Colorado Northwestern Community College officials are bracing themselves for what could be up to a 15-percent budget cut from the state.
"I received an e-mail from the state the other day asking me to tell them what cuts can be made that don't affect the students," college President Peter Angstadt told students and faculty at the CNCC Craig campus Thursday. "The problem is any cut we make will affect students."
Angstadt was in Craig for what he hopes will be a once-a-semester meeting with local students, he said.
Budget concerns were one of the main topics discussed by the president during the luncheon.
"I want to talk to you about what you can do to be advocates for your college," he told the students.
"The Legislature won't listen to me or the faculty because we have a vested interest in the college. They will listen to you."
Angstadt encouraged the students to contact state officials and tell them the importance of the post secondary education they are receiving at CNCC.
"Talk to legislators about what your education means to you," he said.
Angstadt told students that copies of contact information for state representatives would be posted throughout the campus this week.
"Every cut that is made hurts the students," he told them.
Because of the anticipated cuts that could amount to more than $800,000 or 11 percent of the system's total budget officials have not filled a few vacant positions, including a registrar and librarian, Angstadt said.
"I don't want to hire someone and then tell them a week after they're here not to unpack because we don't have a job for them," Angstadt said.
Although the budget is tight and a few positions might remain vacant for awhile, both Angstadt and CNCC Vice President Dean Hollenbeck said students will not have to absorb the impact of the budget cuts by paying increased tuition rates.

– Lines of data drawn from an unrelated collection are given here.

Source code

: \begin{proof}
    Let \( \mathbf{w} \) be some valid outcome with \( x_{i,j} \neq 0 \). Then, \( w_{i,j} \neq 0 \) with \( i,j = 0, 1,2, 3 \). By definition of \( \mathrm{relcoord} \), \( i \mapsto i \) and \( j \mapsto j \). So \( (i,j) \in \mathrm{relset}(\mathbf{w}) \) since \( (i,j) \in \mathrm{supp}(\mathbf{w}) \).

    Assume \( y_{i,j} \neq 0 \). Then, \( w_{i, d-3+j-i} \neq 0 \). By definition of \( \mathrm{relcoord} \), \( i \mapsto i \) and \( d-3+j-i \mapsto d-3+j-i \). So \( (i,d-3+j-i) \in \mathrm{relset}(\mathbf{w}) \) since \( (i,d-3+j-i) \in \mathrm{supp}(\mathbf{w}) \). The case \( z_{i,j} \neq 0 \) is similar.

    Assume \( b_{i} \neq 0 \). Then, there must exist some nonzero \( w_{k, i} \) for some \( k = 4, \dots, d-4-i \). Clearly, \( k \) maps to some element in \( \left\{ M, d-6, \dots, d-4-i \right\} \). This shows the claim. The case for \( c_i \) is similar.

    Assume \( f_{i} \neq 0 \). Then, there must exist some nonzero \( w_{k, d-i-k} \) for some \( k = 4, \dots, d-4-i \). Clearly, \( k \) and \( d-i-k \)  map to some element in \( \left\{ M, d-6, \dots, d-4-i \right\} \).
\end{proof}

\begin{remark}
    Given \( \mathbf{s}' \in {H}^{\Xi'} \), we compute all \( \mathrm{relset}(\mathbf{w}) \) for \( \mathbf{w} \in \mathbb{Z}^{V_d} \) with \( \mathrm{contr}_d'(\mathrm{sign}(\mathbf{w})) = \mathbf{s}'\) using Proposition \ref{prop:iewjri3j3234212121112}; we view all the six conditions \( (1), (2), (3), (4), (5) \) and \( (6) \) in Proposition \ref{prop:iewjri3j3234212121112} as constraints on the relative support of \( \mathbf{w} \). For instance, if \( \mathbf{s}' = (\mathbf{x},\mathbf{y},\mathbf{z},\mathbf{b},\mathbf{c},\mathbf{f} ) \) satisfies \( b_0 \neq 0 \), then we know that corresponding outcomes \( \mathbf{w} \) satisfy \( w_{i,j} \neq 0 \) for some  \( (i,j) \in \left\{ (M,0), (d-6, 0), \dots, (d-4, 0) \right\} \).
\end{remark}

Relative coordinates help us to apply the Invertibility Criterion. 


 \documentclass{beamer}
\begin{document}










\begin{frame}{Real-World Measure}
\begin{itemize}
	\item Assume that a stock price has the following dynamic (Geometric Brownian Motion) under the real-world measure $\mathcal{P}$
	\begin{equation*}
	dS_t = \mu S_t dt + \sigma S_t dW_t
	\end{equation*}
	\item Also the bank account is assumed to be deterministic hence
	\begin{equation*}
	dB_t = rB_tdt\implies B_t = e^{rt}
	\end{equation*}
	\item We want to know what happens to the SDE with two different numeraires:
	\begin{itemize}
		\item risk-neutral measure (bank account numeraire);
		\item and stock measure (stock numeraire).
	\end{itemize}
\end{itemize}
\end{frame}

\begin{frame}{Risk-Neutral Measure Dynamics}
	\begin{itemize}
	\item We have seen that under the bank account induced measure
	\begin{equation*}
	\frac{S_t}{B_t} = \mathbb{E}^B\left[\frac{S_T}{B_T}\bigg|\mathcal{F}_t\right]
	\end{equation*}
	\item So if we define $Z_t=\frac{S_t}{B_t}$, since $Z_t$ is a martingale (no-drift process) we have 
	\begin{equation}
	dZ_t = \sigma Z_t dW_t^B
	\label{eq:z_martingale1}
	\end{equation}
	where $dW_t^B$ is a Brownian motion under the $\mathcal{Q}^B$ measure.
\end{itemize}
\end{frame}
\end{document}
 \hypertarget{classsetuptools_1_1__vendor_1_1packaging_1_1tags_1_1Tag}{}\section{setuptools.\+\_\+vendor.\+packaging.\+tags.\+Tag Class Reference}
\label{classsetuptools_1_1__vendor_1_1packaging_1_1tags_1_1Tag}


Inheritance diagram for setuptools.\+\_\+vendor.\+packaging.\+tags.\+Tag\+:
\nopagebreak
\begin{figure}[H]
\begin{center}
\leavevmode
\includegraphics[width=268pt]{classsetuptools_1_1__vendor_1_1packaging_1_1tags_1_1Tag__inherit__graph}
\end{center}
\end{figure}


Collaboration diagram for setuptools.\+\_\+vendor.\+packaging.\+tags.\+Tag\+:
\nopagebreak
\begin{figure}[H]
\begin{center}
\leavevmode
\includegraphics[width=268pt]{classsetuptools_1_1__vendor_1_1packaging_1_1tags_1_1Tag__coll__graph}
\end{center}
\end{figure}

"I don't think it will happen," Angstadt said. "The government has held the line on tuition increases. A lot of legislators have been adamant in saying they will not raise tuition."
Hollenbeck said CNCC would continue to provide free tuition to county residents.
"I think every student in Northwest Colorado should go
here their first two years because it cuts the cost of college in half," he said.
The fact that it is free does not compromise the quality of education at the school, Hollenbeck said.
"I'd put this faculty up against anybody," he said. "We have very quality instruction here."
Other items of business discussed Thursday included the school's plans for growth and additional programs.
Hollenbeck said the school hopes to have a new facility built in 2007.
The goal is to break ground on the new site in 2005.
Because those plans are still a few years away, he said the current tight budget will not affect the school's development plans.
"It's still about three years down the road," he said. "If we were going to do something today, it wouldn't happen."